Fourier PINNs: From Strong Boundary Conditions to Adaptive Fourier Bases
- URL: http://arxiv.org/abs/2410.03496v1
- Date: Fri, 4 Oct 2024 15:10:22 GMT
- Title: Fourier PINNs: From Strong Boundary Conditions to Adaptive Fourier Bases
- Authors: Madison Cooley, Varun Shankar, Robert M. Kirby, Shandian Zhe,
- Abstract summary: We study a strong Boundary Condition (BC) version of PINNs for Dirichlet BCs.
We find that strong BC PINNs can better learn the amplitudes of high-frequency components of the target solutions.
We propose Fourier PINNs -- a simple, general, yet powerful method that augments PINNs with pre-specified, dense Fourier bases.
- Score: 22.689531776611084
- License: http://creativecommons.org/licenses/by/4.0/
- Abstract: Interest is rising in Physics-Informed Neural Networks (PINNs) as a mesh-free alternative to traditional numerical solvers for partial differential equations (PDEs). However, PINNs often struggle to learn high-frequency and multi-scale target solutions. To tackle this problem, we first study a strong Boundary Condition (BC) version of PINNs for Dirichlet BCs and observe a consistent decline in relative error compared to the standard PINNs. We then perform a theoretical analysis based on the Fourier transform and convolution theorem. We find that strong BC PINNs can better learn the amplitudes of high-frequency components of the target solutions. However, constructing the architecture for strong BC PINNs is difficult for many BCs and domain geometries. Enlightened by our theoretical analysis, we propose Fourier PINNs -- a simple, general, yet powerful method that augments PINNs with pre-specified, dense Fourier bases. Our proposed architecture likewise learns high-frequency components better but places no restrictions on the particular BCs or problem domains.
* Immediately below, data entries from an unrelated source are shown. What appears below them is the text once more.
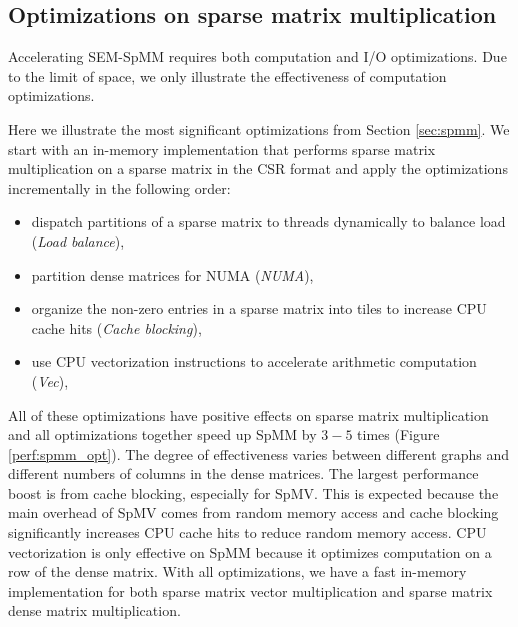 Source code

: \subsection{Optimizations on sparse matrix multiplication}
Accelerating SEM-SpMM requires both computation and I/O optimizations. Due to
the limit of space, we only illustrate the effectiveness of computation
optimizations.

Here we illustrate the most significant optimizations from Section
\ref{sec:spmm}. We start with an in-memory implementation that
performs sparse matrix multiplication on a sparse matrix in the CSR format
and apply the optimizations incrementally in the following order:
\begin{itemize} \itemsep1pt \parskip0pt 
	\item dispatch partitions of a sparse matrix to threads dynamically
		to balance load (\textit{Load balance}),
	\item partition dense matrices for NUMA (\textit{NUMA}),
	\item organize the non-zero entries in a sparse matrix into tiles to
		increase CPU cache hits (\textit{Cache blocking}),
	\item use CPU vectorization instructions to accelerate arithmetic
		computation (\textit{Vec}),
\end{itemize}

All of these optimizations have positive effects on sparse matrix
multiplication and all optimizations together speed up SpMM by $3-5$ times
(Figure \ref{perf:spmm_opt}). The degree of effectiveness
varies between different graphs and different numbers of columns in
the dense matrices. The largest performance boost is from cache blocking,
especially for SpMV.
This is expected because the main overhead of SpMV comes from random memory
access and cache blocking significantly increases CPU cache hits to reduce
random memory access. CPU vectorization is only effective on SpMM because
it optimizes computation on a row of the dense matrix.
With all optimizations, we have a fast in-memory implementation for both
sparse matrix vector multiplication and sparse matrix dense matrix multiplication.

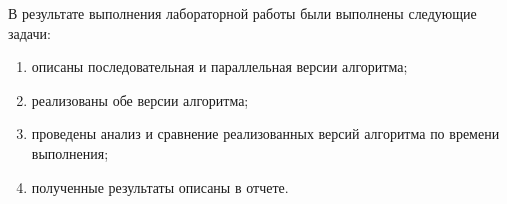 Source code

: 
В результате выполнения лабораторной работы были выполнены следующие задачи:
\begin{enumerate}
\item описаны последовательная и параллельная версии алгоритма;
\item реализованы обе версии алгоритма;
\item проведены анализ и сравнение реализованных версий алгоритма по времени выполнения;
\item полученные результаты описаны в отчете.
\end{enumerate}
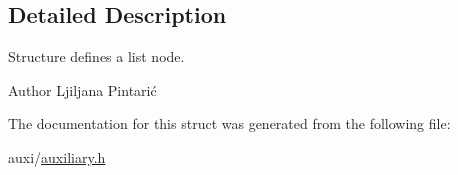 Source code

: \subsection{Detailed Description}
Structure defines a list node. 

\begin{DoxyAuthor}{Author}
Ljiljana Pintarić 
\end{DoxyAuthor}


The documentation for this struct was generated from the following file\+:\begin{DoxyCompactItemize}
\item 
auxi/\hyperlink{auxiliary_8h}{auxiliary.\+h}\end{DoxyCompactItemize}
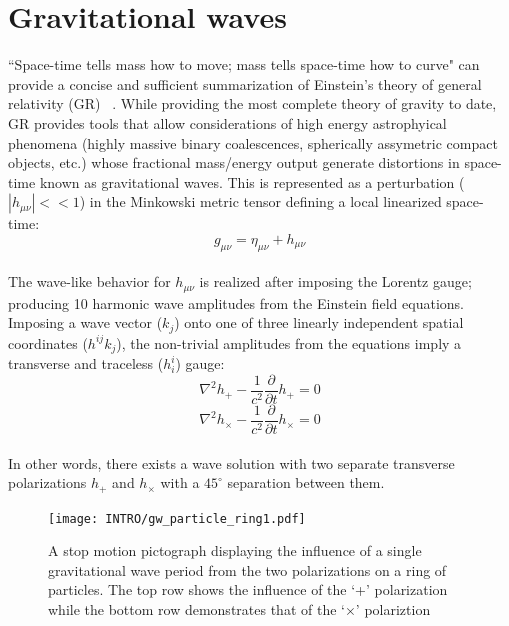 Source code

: 


\section{Gravitational waves}
``Space-time tells mass how to move; mass tells space-time how to curve" can provide a concise and sufficient summarization of Einstein's theory of general relativity (GR) ~\cite{misner:1973}. While providing the most complete theory of gravity to date, GR provides tools that allow considerations of high energy astrophyical phenomena (highly massive binary coalescences, spherically assymetric compact objects, etc.) whose fractional mass/energy output generate distortions in space-time known as gravitational waves.
This is represented as a perturbation ($|h_{\mu \nu}|<<1$) in the Minkowski metric tensor defining a local linearized space-time:
\\
$$g_{\mu \nu} = \eta_{\mu \nu} + h_{\mu \nu}$$
\\
The wave-like behavior for $h_{\mu \nu}$ is realized after imposing the Lorentz gauge; producing 10 harmonic wave amplitudes from the Einstein field equations. Imposing a wave vector ($k_j$) onto one of three linearly independent spatial coordinates ($h^{ij}k_j$), the non-trivial amplitudes from the equations imply a transverse and traceless ($h^{i}_{i}$) gauge:
\\
$$\nabla^2 h_{+} - \frac{1}{c^2} \frac{\partial}{\partial t} h_{+} = 0$$
$$\nabla^2 h_{\times} - \frac{1}{c^2} \frac{\partial}{\partial t} h_{\times} = 0$$
\\
In other words, there exists a wave solution with two separate transverse polarizations $h_{+}$ and $h_{\times}$ with a $45^{\circ}$ separation between them. 

\begin{figure}[H]
	\texttt{[image: INTRO/gw\_particle\_ring1.pdf]}
	\caption{A stop motion pictograph displaying the influence of a single gravitational wave period from the two polarizations on a ring of particles. The top row shows the influence of the `+' polarization while the bottom row demonstrates that of the `$\times$' polariztion}	
	\label{fig:gwpolarizations}
\end{figure}

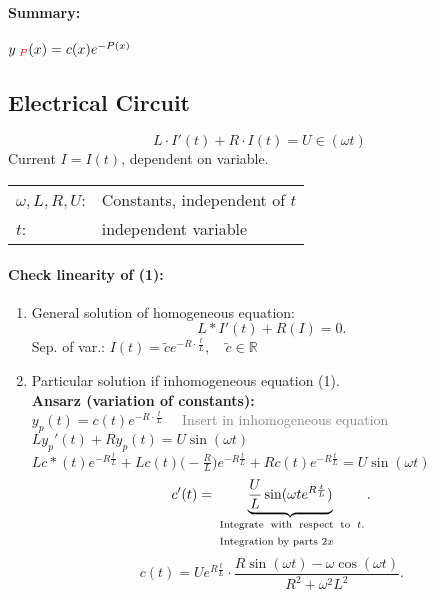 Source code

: \documentclass[]{article}
\begin{document}
\paragraph{Summary:} $y_ \text{ \textcolor{red}{$P$}}(x)=c(x) e ^{-P(x)}$
\subsection{Electrical Circuit}
\begin{equation}
L \cdot I'(t)+R \cdot I(t)=U\in(\omega t)
\end{equation}
Current $I=I(t)$, dependent on variable.\\
\begin{tabular}{@{}l l}
	$\omega,L,R,U$: & Constants, independent of $t$\\
	$t$: & independent variable
\end{tabular}
\paragraph{Check linearity of (1):} 
\begin{enumerate}
	\renewcommand{\labelenumi}{\alph{enumi})}
	\item General solution of homogeneous equation: \[
	L*I'(t)+R(I) =0
	.\] 
	Sep. of var.: $I(t)=\tilde c e ^{-R \cdot \frac{t}{L}},\quad\tilde c\in \mathbb R$
\item Particular solution if inhomogeneous equation (1).\\
	\textbf{Ansarz (variation of constants):}\\
	$y_p(t)=c(t) e ^{-R \cdot \frac{t}{L}}\quad$ \textcolor{gray}{Insert in inhomogeneous equation}\\
	$Ly_p'(t)+Ry_p(t)=U\sin(\omega t)$\\
	$Lc*(t)e ^{-R \frac{t}{L}}+Lc(t)\big(- \frac{R}{L}\big) e ^{-R \frac{t}{L}}+Rc(t) e ^{-R \frac{t}{L}}=U\sin(\omega t)$
	\[
	c'(t)= \underbrace{ \frac{U}{L}\sin (\omega t e ^{R \frac{t}{L}})}_\text{ \parbox{13em}{Integrate with respect to $t$. Integration by parts $2x$}}	.\]
	\[
	c(t)=U e ^{R \frac{t}{L}} \cdot \frac{R \sin (\omega t) -\omega \cos(\omega t)}{R ^{2}+ \omega ^{2} L ^{2}}
	.\]
\end{enumerate}
\end{document}
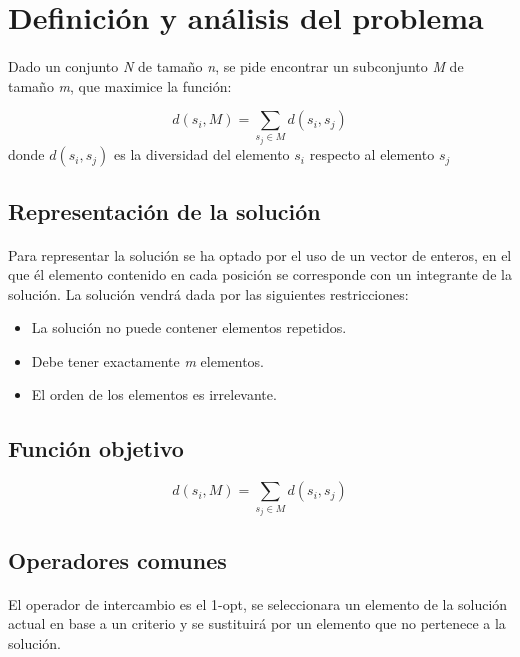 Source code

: \documentclass{article}
\begin{document}
	\section{Definición y análisis del problema}
	
	\paragraph{}Dado un conjunto \emph{N} de tamaño \emph{n}, se pide encontrar un subconjunto \emph{M} de tamaño \emph{m}, que maximice
	la función: 
	
	\[ d(s_i,M)=\sum_{s_j \in M} d(s_i,s_j)\]
	donde  $d(s_i,s_j)$ es la diversidad del elemento $s_i$ respecto al elemento $s_j$
	
	\subsection{Representación de la solución}
	
	\paragraph{} Para representar la solución se ha optado por el uso de un vector de enteros, en el que él elemento contenido en cada posición se corresponde con un integrante de la solución. La solución vendrá dada por las siguientes restricciones:
		\begin{itemize}
			
			\item La solución no puede contener elementos repetidos.
			
			\item Debe tener exactamente \emph{m} elementos.
			
			\item El orden de los elementos es irrelevante.
			
		\end{itemize}
	
	
	\subsection{Función objetivo}
	
	\[ d(s_i,M)=\sum_{s_j \in M} d(s_i,s_j)\]
	
	\subsection{Operadores comunes}
	
	\paragraph{}El operador de intercambio es el 1-opt, se seleccionara un elemento de la solución actual en base a un criterio y se sustituirá por un elemento que no pertenece a la solución. 
	
\end{document}
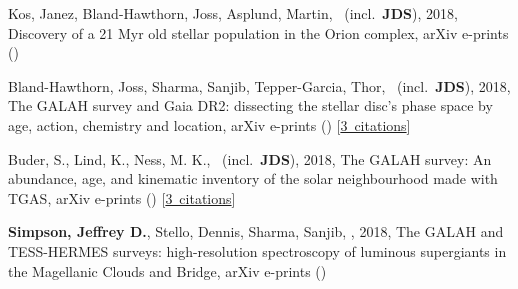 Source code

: \item[{\color{numcolor}\scriptsize4}] Kos, Janez, Bland-Hawthorn, Joss, Asplund, Martin, \etal\ (incl.\ \textbf{JDS}), 2018, Discovery of a 21 Myr old stellar population in the Orion complex, arXiv e-prints ()

\item[{\color{numcolor}\scriptsize3}] Bland-Hawthorn, Joss, Sharma, Sanjib, Tepper-Garcia, Thor, \etal\ (incl.\ \textbf{JDS}), 2018, The GALAH survey and Gaia DR2: dissecting the stellar disc's phase space by age, action, chemistry and location, arXiv e-prints () [\href{https://ui.adsabs.harvard.edu/#abs/2018arXiv180902658B}{3~citations}]

\item[{\color{numcolor}\scriptsize2}] Buder, S., Lind, K., Ness, M. K., \etal\ (incl.\ \textbf{JDS}), 2018, The GALAH survey: An abundance, age, and kinematic inventory of the solar neighbourhood made with TGAS, arXiv e-prints () [\href{https://ui.adsabs.harvard.edu/#abs/2018arXiv180405869B}{3~citations}]

\item[{\color{numcolor}\scriptsize1}] \textbf{Simpson, Jeffrey D.}, Stello, Dennis, Sharma, Sanjib, \etal, 2018, The GALAH and TESS-HERMES surveys: high-resolution spectroscopy of luminous supergiants in the Magellanic Clouds and Bridge, arXiv e-prints ()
We develop an adaptive learning and basis selection algorithm via alternating neural net basis optimization, Fourier and neural net basis coefficient estimation, and coefficient truncation. This scheme can flexibly identify the significant frequencies while weakening the nominal frequencies to better capture the target solution's power spectrum. We show the advantage of our approach through a set of systematic experiments.